The cyclic austempering process takes significantly lower time as compared to the prevalent isothermal austempering process. A time reduction of up to 80% is achieved. The reduction in austempering time during cyclic austempering significantly reduces the energy consumption of the austempering operation. The shorter austempering time during cyclic austempering significantly reduces the emissions resulting from the austempering operation. The shorter austempering time during cyclic austempering also significantly enhances the productivity of the austempering operation. The austempering method as described in this invention reduces the overall cost of the austempering operation.
In accordance with one aspect of the invention there is provided a method for heat treatment of steel comprising the steps

(a) austenitizing the specimen at a suitable temperature
(b) rapidly cooling it to the austempering temperature
(c) performing cyclic austempering between two austempering temperatures by modulating the temperature with controlled heating and cooling
(d) Achieving controlled temperature modulation
***Please note that this system is not an invention made by us.
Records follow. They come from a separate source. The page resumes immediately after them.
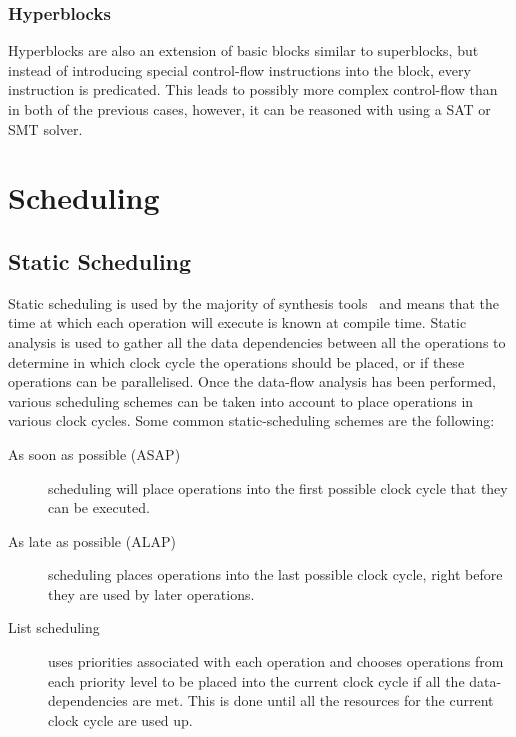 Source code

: \subsubsection{Hyperblocks}

Hyperblocks are also an extension of basic blocks similar to superblocks, but
instead of introducing special control-flow instructions into the block, every
instruction is predicated.  This leads to possibly more complex control-flow
than in both of the previous cases, however, it can be reasoned with using a
\gls{SAT} or \gls{SMT} solver.

\section{Scheduling}%
\label{sec:bg:scheduling}

\subsection{Static Scheduling}%
\label{sec:bg:static-scheduling}

Static scheduling is used by the majority of synthesis
tools~\cite{canis13_legup, xilinx20_vivad_high_synth,
  mentor20_catap_high_level_synth, intel20_sdk_openc_applic} and means that the
time at which each operation will execute is known at compile time.  Static
analysis is used to gather all the data dependencies between all the operations
to determine in which clock cycle the operations should be placed, or if these
operations can be parallelised.  Once the data-flow analysis has been performed,
various scheduling schemes can be taken into account to place operations in
various clock cycles.  Some common static-scheduling schemes are the following:

\begin{description}
\item[As soon as possible (ASAP)] scheduling will place operations into
  the first possible clock cycle that they can be executed.

\item[As late as possible (ALAP)] scheduling places operations into the last
  possible clock cycle, right before they are used by later operations.

\item[List scheduling] uses priorities associated with each operation and
  chooses operations from each priority level to be placed into the current
  clock cycle if all the data-dependencies are met.  This is done until all the
  resources for the current clock cycle are used up.
\end{description}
We are testing our invention in this experimental thermomechanical simulator***

The features and advantages of the present invention will become more apparent from the ensuing detailed description of the invention taken in conjunction with the accompanying drawings

BRIEF DESCRIPTION OF THE ACCOMPANYING DRAWINGS

FIG. 1 illustrates a schematic temperature time profile for the conventional isothermal austempering experiment.

FIG. 2 illustrates a schematic temperature time profile for the cyclic austempering experiment in accordance with this invention.

FIG. 3 illustrates a comparison of austempering time between isothermal and cyclic austempering experiments carried out under different conditions.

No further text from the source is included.